映画の前にまず【beyond】というワードのチョイスが上手いなあと思った。世の中に続編は数あれど「ビヨンド」と付けた作品があるか、映画データベースallcinemaで検索したけれど見当たらなかった。
《場所》…の向こうに、《時間、範囲、限度》…を超えて、《優越》…より優れて、など単語の意味から察するに、ダブル・ニーミングも狙っているはず。さすが希代の漫才師だけあって…と言うべきか、言葉選びのセンスに感心。
先代を自らの手で殺め、山王組の二代目となった加藤(三浦友和)は、元大友組の金庫番・石原(加瀬亮)を重用して組織を拡大。今では政治家も操るまでになった。一方で古参の幹部はくすぶり続け、そこに目を付けたマル暴の片岡(小日向文世)が山王会の富田(中尾彬)を焚き付け、関西の巨大組織「花菱会」と接触をさせる…。
続編の宿命である“前作越え”は、さすがの北野武と言えど難しかったようだ。正直言って期待したほどの出来栄えじゃなかった。ただ、監督自身が“前作越え”を意識していたかどうかは分からない。圧倒的な“しゃべくり漫才”だった前作と比べると、いくらか状況説明が必要な“3人のコント”のような脚本だったし、何よりビートたけし演じる大友が5年のムショ暮らしですっかり枯れていたという設定だったからだ。

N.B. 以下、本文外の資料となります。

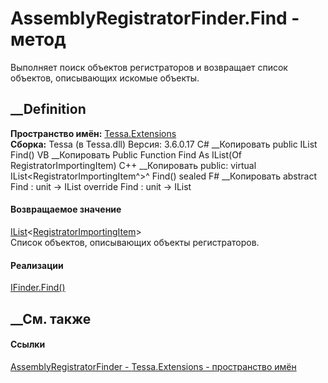 # AssemblyRegistratorFinder.Find - метод
Выполняет поиск объектов регистраторов и возвращает список объектов,
описывающих искомые объекты.
##  __Definition
 **Пространство имён:** [Tessa.Extensions](N_Tessa_Extensions.htm)  
 **Сборка:** Tessa (в Tessa.dll) Версия: 3.6.0.17
C# __Копировать
     public IList<RegistratorImportingItem> Find()
VB __Копировать
     Public Function Find As IList(Of RegistratorImportingItem)
C++ __Копировать
     public:
    virtual IList<RegistratorImportingItem^>^ Find() sealed
F# __Копировать
     abstract Find : unit -> IList<RegistratorImportingItem> 
    override Find : unit -> IList<RegistratorImportingItem> 
#### Возвращаемое значение
[IList](https://learn.microsoft.com/dotnet/api/system.collections.generic.ilist-1)<[RegistratorImportingItem](T_Tessa_Extensions_RegistratorImportingItem.htm)>  
Список объектов, описывающих объекты регистраторов.
#### Реализации
[IFinder<T>.Find()](M_Tessa_Platform_Composition_IFinder_1_Find.htm)  
##  __См. также
#### Ссылки
[AssemblyRegistratorFinder -
](T_Tessa_Extensions_AssemblyRegistratorFinder.htm)
[Tessa.Extensions - пространство имён](N_Tessa_Extensions.htm)
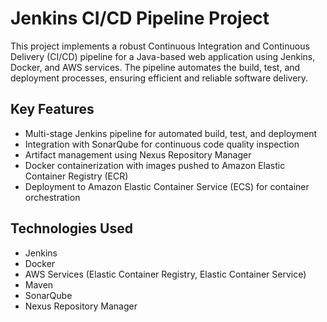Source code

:# Jenkins CI/CD Pipeline Project

This project implements a robust Continuous Integration and Continuous Delivery (CI/CD) pipeline for a Java-based web application using Jenkins, Docker, and AWS services. The pipeline automates the build, test, and deployment processes, ensuring efficient and reliable software delivery.

## Key Features

- Multi-stage Jenkins pipeline for automated build, test, and deployment
- Integration with SonarQube for continuous code quality inspection
- Artifact management using Nexus Repository Manager
- Docker containerization with images pushed to Amazon Elastic Container Registry (ECR)
- Deployment to Amazon Elastic Container Service (ECS) for container orchestration

## Technologies Used

- Jenkins
- Docker
- AWS Services (Elastic Container Registry, Elastic Container Service)
- Maven
- SonarQube
- Nexus Repository Manager
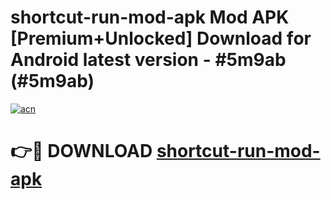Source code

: # shortcut-run-mod-apk Mod APK [Premium+Unlocked] Download for Android latest version - #5m9ab (#5m9ab)

[![acn](https://github.com/user-attachments/assets/0f9c940e-d8b0-45ae-aac7-cd30a18b3e1c)](https://app.mediaupload.pro?title=shortcut-run-mod-apk&ref=19F)

# 👉🔴 DOWNLOAD [shortcut-run-mod-apk](https://app.mediaupload.pro?title=shortcut-run-mod-apk&ref=19F)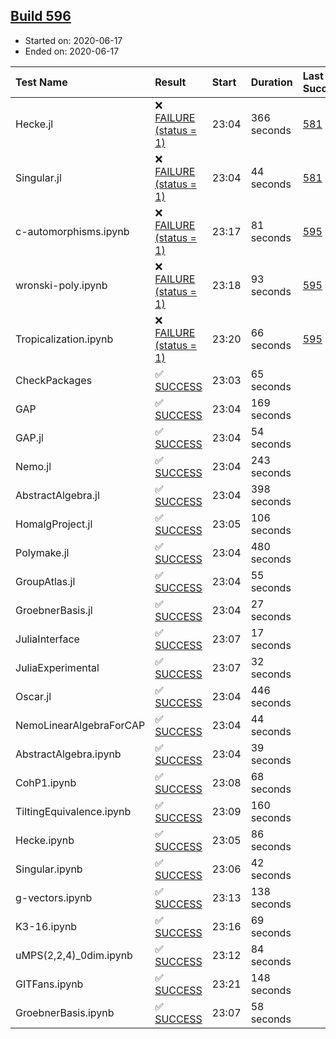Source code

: ## [Build 596](https://oscarci.mathematik.uni-kl.de/job/oscar-julia-1.4/596/)

* Started on: 2020-06-17
* Ended on: 2020-06-17

| Test Name    | Result | Start | Duration | Last Success | First Failure |
|:-------------|:-------|:------|:---------|:-------------|:--------------|
| Hecke.jl | ❌ [FAILURE (status = 1)](https://oscarci.mathematik.uni-kl.de/job/oscar-julia-1.4/596/artifact/logs/build-596/Hecke.jl.log) | 23:04 | 366 seconds | [581](https://oscarci.mathematik.uni-kl.de/job/oscar-julia-1.4/581/) | [582](https://oscarci.mathematik.uni-kl.de/job/oscar-julia-1.4/582/) |
| Singular.jl | ❌ [FAILURE (status = 1)](https://oscarci.mathematik.uni-kl.de/job/oscar-julia-1.4/596/artifact/logs/build-596/Singular.jl.log) | 23:04 | 44 seconds | [581](https://oscarci.mathematik.uni-kl.de/job/oscar-julia-1.4/581/) | [582](https://oscarci.mathematik.uni-kl.de/job/oscar-julia-1.4/582/) |
| c-automorphisms.ipynb | ❌ [FAILURE (status = 1)](https://oscarci.mathematik.uni-kl.de/job/oscar-julia-1.4/596/artifact/logs/build-596/c-automorphisms.ipynb.log) | 23:17 | 81 seconds | [595](https://oscarci.mathematik.uni-kl.de/job/oscar-julia-1.4/595/) | [596](https://oscarci.mathematik.uni-kl.de/job/oscar-julia-1.4/596/) |
| wronski-poly.ipynb | ❌ [FAILURE (status = 1)](https://oscarci.mathematik.uni-kl.de/job/oscar-julia-1.4/596/artifact/logs/build-596/wronski-poly.ipynb.log) | 23:18 | 93 seconds | [595](https://oscarci.mathematik.uni-kl.de/job/oscar-julia-1.4/595/) | [596](https://oscarci.mathematik.uni-kl.de/job/oscar-julia-1.4/596/) |
| Tropicalization.ipynb | ❌ [FAILURE (status = 1)](https://oscarci.mathematik.uni-kl.de/job/oscar-julia-1.4/596/artifact/logs/build-596/Tropicalization.ipynb.log) | 23:20 | 66 seconds | [595](https://oscarci.mathematik.uni-kl.de/job/oscar-julia-1.4/595/) | [596](https://oscarci.mathematik.uni-kl.de/job/oscar-julia-1.4/596/) |
| CheckPackages | ✅ [SUCCESS](https://oscarci.mathematik.uni-kl.de/job/oscar-julia-1.4/596/artifact/logs/build-596/CheckPackages.log) | 23:03 | 65 seconds |  |  |
| GAP | ✅ [SUCCESS](https://oscarci.mathematik.uni-kl.de/job/oscar-julia-1.4/596/artifact/logs/build-596/GAP.log) | 23:04 | 169 seconds |  |  |
| GAP.jl | ✅ [SUCCESS](https://oscarci.mathematik.uni-kl.de/job/oscar-julia-1.4/596/artifact/logs/build-596/GAP.jl.log) | 23:04 | 54 seconds |  |  |
| Nemo.jl | ✅ [SUCCESS](https://oscarci.mathematik.uni-kl.de/job/oscar-julia-1.4/596/artifact/logs/build-596/Nemo.jl.log) | 23:04 | 243 seconds |  |  |
| AbstractAlgebra.jl | ✅ [SUCCESS](https://oscarci.mathematik.uni-kl.de/job/oscar-julia-1.4/596/artifact/logs/build-596/AbstractAlgebra.jl.log) | 23:04 | 398 seconds |  |  |
| HomalgProject.jl | ✅ [SUCCESS](https://oscarci.mathematik.uni-kl.de/job/oscar-julia-1.4/596/artifact/logs/build-596/HomalgProject.jl.log) | 23:05 | 106 seconds |  |  |
| Polymake.jl | ✅ [SUCCESS](https://oscarci.mathematik.uni-kl.de/job/oscar-julia-1.4/596/artifact/logs/build-596/Polymake.jl.log) | 23:04 | 480 seconds |  |  |
| GroupAtlas.jl | ✅ [SUCCESS](https://oscarci.mathematik.uni-kl.de/job/oscar-julia-1.4/596/artifact/logs/build-596/GroupAtlas.jl.log) | 23:04 | 55 seconds |  |  |
| GroebnerBasis.jl | ✅ [SUCCESS](https://oscarci.mathematik.uni-kl.de/job/oscar-julia-1.4/596/artifact/logs/build-596/GroebnerBasis.jl.log) | 23:04 | 27 seconds |  |  |
| JuliaInterface | ✅ [SUCCESS](https://oscarci.mathematik.uni-kl.de/job/oscar-julia-1.4/596/artifact/logs/build-596/JuliaInterface.log) | 23:07 | 17 seconds |  |  |
| JuliaExperimental | ✅ [SUCCESS](https://oscarci.mathematik.uni-kl.de/job/oscar-julia-1.4/596/artifact/logs/build-596/JuliaExperimental.log) | 23:07 | 32 seconds |  |  |
| Oscar.jl | ✅ [SUCCESS](https://oscarci.mathematik.uni-kl.de/job/oscar-julia-1.4/596/artifact/logs/build-596/Oscar.jl.log) | 23:04 | 446 seconds |  |  |
| NemoLinearAlgebraForCAP | ✅ [SUCCESS](https://oscarci.mathematik.uni-kl.de/job/oscar-julia-1.4/596/artifact/logs/build-596/NemoLinearAlgebraForCAP.log) | 23:04 | 44 seconds |  |  |
| AbstractAlgebra.ipynb | ✅ [SUCCESS](https://oscarci.mathematik.uni-kl.de/job/oscar-julia-1.4/596/artifact/logs/build-596/AbstractAlgebra.ipynb.log) | 23:04 | 39 seconds |  |  |
| CohP1.ipynb | ✅ [SUCCESS](https://oscarci.mathematik.uni-kl.de/job/oscar-julia-1.4/596/artifact/logs/build-596/CohP1.ipynb.log) | 23:08 | 68 seconds |  |  |
| TiltingEquivalence.ipynb | ✅ [SUCCESS](https://oscarci.mathematik.uni-kl.de/job/oscar-julia-1.4/596/artifact/logs/build-596/TiltingEquivalence.ipynb.log) | 23:09 | 160 seconds |  |  |
| Hecke.ipynb | ✅ [SUCCESS](https://oscarci.mathematik.uni-kl.de/job/oscar-julia-1.4/596/artifact/logs/build-596/Hecke.ipynb.log) | 23:05 | 86 seconds |  |  |
| Singular.ipynb | ✅ [SUCCESS](https://oscarci.mathematik.uni-kl.de/job/oscar-julia-1.4/596/artifact/logs/build-596/Singular.ipynb.log) | 23:06 | 42 seconds |  |  |
| g-vectors.ipynb | ✅ [SUCCESS](https://oscarci.mathematik.uni-kl.de/job/oscar-julia-1.4/596/artifact/logs/build-596/g-vectors.ipynb.log) | 23:13 | 138 seconds |  |  |
| K3-16.ipynb | ✅ [SUCCESS](https://oscarci.mathematik.uni-kl.de/job/oscar-julia-1.4/596/artifact/logs/build-596/K3-16.ipynb.log) | 23:16 | 69 seconds |  |  |
| uMPS(2,2,4)_0dim.ipynb | ✅ [SUCCESS](https://oscarci.mathematik.uni-kl.de/job/oscar-julia-1.4/596/artifact/logs/build-596/uMPS-2-2-4-_0dim.ipynb.log) | 23:12 | 84 seconds |  |  |
| GITFans.ipynb | ✅ [SUCCESS](https://oscarci.mathematik.uni-kl.de/job/oscar-julia-1.4/596/artifact/logs/build-596/GITFans.ipynb.log) | 23:21 | 148 seconds |  |  |
| GroebnerBasis.ipynb | ✅ [SUCCESS](https://oscarci.mathematik.uni-kl.de/job/oscar-julia-1.4/596/artifact/logs/build-596/GroebnerBasis.ipynb.log) | 23:07 | 58 seconds |  |  |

これらは「結果そうなってしまった」わけではなく「狙ってやっている」のだから、監督は世間が想像するところの“前作越え”など、はなから考えていなかったのかも知れない。
そうならそうで見方は大きく変わる。
「アウトレイジ ビヨンド」はこれまでの北野映画とは全く異なり、「牙の抜けた(折れたでも折られたでもない)ヤクザの映画」という監督としても役者としても新境地になるからだ。
すっかり枯れた大友は実に味わい深かった。枯れても流れる血に変わりはなく、それが時々着火する様も心地よかった。本作は監督としても役者としても、今の身の丈に合った作品と言えるんじゃないだろうか。

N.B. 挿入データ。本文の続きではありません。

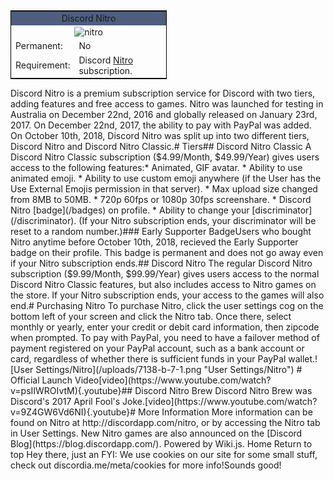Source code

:<!-- TITLE: Nitro -->
<!-- SUBTITLE: Support Discord's Development -->
​
<table style="width:250px; border:1px solid black; float:center">
<tr>
<td colspan="2" style="background-color:#4F5D7F; text-align:center">Discord Nitro</td>
</tr>
<tr>
<td colspan="2" style="text-align:center"><img src="https://cdn.discordapp.com/emojis/340386793075769345.png?v=1" alt="nitro"></td>
</tr>
<tr>
<td>Permanent:</td>
<td>No</td>
</tr>
<tr>
<td>Requirement:</td>
<td>Discord <a href="https://discordia.me/Nitro">Nitro</a> subscription.</td>
</tr>
</table> 
​
Discord Nitro is a premium subscription service for Discord with two tiers, adding features and free access to games. Nitro was launched for testing in Australia on December 22nd, 2016 and globally released on January 23rd, 2017. On December 22nd, 2017, the ability to pay with PayPal was added. On October 10th, 2018, Discord Nitro was split up into two different tiers, Discord Nitro and Discord Nitro Classic.
​
# Tiers
​
## Discord Nitro Classic
A Discord Nitro Classic subscription ($4.99/Month, $49.99/Year) gives users access to the following features:
​
* Animated, GIF avatar.
* Ability to use animated emoji.
* Ability to use custom emoji anywhere (if the User has the Use External Emojis permission in that server).
* Max upload size changed from 8MB to 50MB.
* 720p 60fps or 1080p 30fps screenshare.
* Discord Nitro [badge](/badges) on profile.
* Ability to change your [discriminator](/discriminator). (If your Nitro subscription ends, your discriminator will be reset to a random number.)
​
### Early Supporter Badge
​
Users who bought Nitro anytime before October 10th, 2018, recieved the Early Supporter badge on their profile. This badge is permanent and does not go away even if your Nitro subscription ends.
​
## Discord Nitro 
The regular Discord Nitro subscription ($9.99/Month, $99.99/Year) gives users access to the normal Discord Nitro Classic features, but also includes access to Nitro games on the store. If your Nitro subscription ends, your access to the games will also end.
​
# Purchasing Nitro
To purchase Nitro, click the user settings cog on the bottom left of your screen and click the Nitro tab. Once there, select monthly or yearly, enter your credit or debit card information, then zipcode when prompted. To pay with PayPal, you need to have a failover method of payment registered on your PayPal account, such as a bank account or card, regardless of whether there is sufficient funds in your PayPal wallet.
​
![User Settings/Nitro](/uploads/7138-b-7-1.png "User Settings/Nitro")
# Official Launch Video
​
[video](https://www.youtube.com/watch?v=psIIWROIvtM){.youtube}
​
## Discord Nitro Brew
Discord Nitro Brew was Discord's 2017 April Fool's Joke.
​
[video](https://www.youtube.com/watch?v=9Z4GW6Vd6NI){.youtube}
​
​
# More Information
More information can be found on Nitro at http://discordapp.com/nitro, or by accessing the Nitro tab in User Settings. New Nitro games are also announced on the [Discord Blog](https://blog.discordapp.com/).
Powered by Wiki.js.
Home
Return to top
Hey there, just an FYI: We use cookies on our site for some small stuff, check out discordia.me/meta/cookies for more info!Sounds good!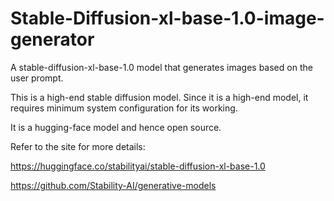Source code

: # Stable-Diffusion-xl-base-1.0-image-generator
A stable-diffusion-xl-base-1.0 model that generates images based on the user prompt.

This is a high-end stable diffusion model. Since it is a high-end model, it requires minimum system configuration for its working.

It is a hugging-face model and hence open source.



Refer to the site for more details: 

https://huggingface.co/stabilityai/stable-diffusion-xl-base-1.0

https://github.com/Stability-AI/generative-models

前作の続編ではあるが、あくまでもこれは後日談として作られたと思えば、観ていて愉しい。言うなれば前作の「おとしまえ」である。
そもそも続編はもっと早くに撮られるはずだった。それが東日本大震災で延期され、こう言うカタチで産み落とされたのだ。3.11が監督に与えた影響も大きいだろう。

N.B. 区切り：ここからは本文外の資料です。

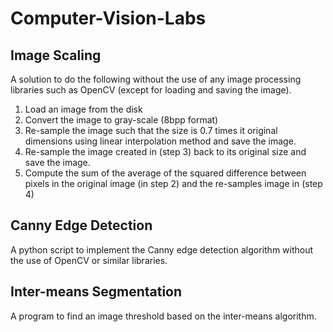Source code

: # Computer-Vision-Labs

## Image Scaling
A solution to do the following without the use of any image processing libraries such as OpenCV (except for loading and saving the image).
1. Load an image from the disk
2. Convert the image to gray-scale (8bpp format)
3. Re-sample the image such that the size is 0.7 times it original dimensions using linear interpolation method and save the image.
4. Re-sample the image created in (step 3) back to its original size and save the image.
5. Compute the sum of the average of the squared difference between pixels in the original image (in step 2) and the re-samples image in (step 4)

## Canny Edge Detection
A python script to implement the Canny edge detection algorithm without the use of OpenCV or similar libraries.

## Inter-means Segmentation
A program to find an image threshold based on the inter-means algorithm.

容易に想像出来る結末だが、オチのキレが見事で思わず息を呑む。そういう意味ではこれもやはり「漫才師の映画」だ。相応の人生経験を積んでいるといくつか笑えるシーンもあって、まさにオトナのための映画である。
それにしてもこれから先の北野作品がますます愉しみになって来た。
このタイトルは秀逸ですね。「こう来たか!」と、思いました。
>すっかり枯れた大友は実に味わい深かった。枯れても流れる血に変わりはなく、それが時々着火する様も心地よかった
ここを読ませていただき、私は高倉健さんを思い出しました。
「アウトレイジ」、そしてこの作品、是非観ようと思いました。
by Sho (2012-10-20 06:34)
言われてみれば、確かに健さんですね。
「あなたへ」での共演も観てみたくなりました。
nice!ありがとうございます。
by ken (2012-10-20 22:43)
“しゃべくり漫才”
1作目は、ほんとに、オイコラワレの直撃連打でしたね。
今回、含みの持たせ方が秀逸で、観終わった後も
いろいろ想像してしまいました。
by aneurysm (2012-10-21 11:11)
次はどう来るでしょうか...
by キウイ (2012-10-21 11:39)
確かに続編に「ビヨンド」とつけちゃうセンスはなかなかですね。
まだ予定立てられていませんが是非観たいと思ってます!ついでに前作もDVDで予習。久々に観ましたが前作のインパクトは尋常じゃないので、さすがにそこを超えるのは難しそうですね。
by movielover (2012-10-21 14:05)
>aneurysmさん
含みとはその後の大友についてでしょうか?
僕はまったく考えませんでしたね〜。スカッとして以上終了でしたw
nice!ありがとうございます。
>キウイさん
たけしさんは次回作に何を用意しているんでしょうね?愉しみです。
nice!ありがとうございます。
>movieloverさん
そうです。超えないものと思って観て下さい。そうすれば面白いです。
nice!ありがとうございます。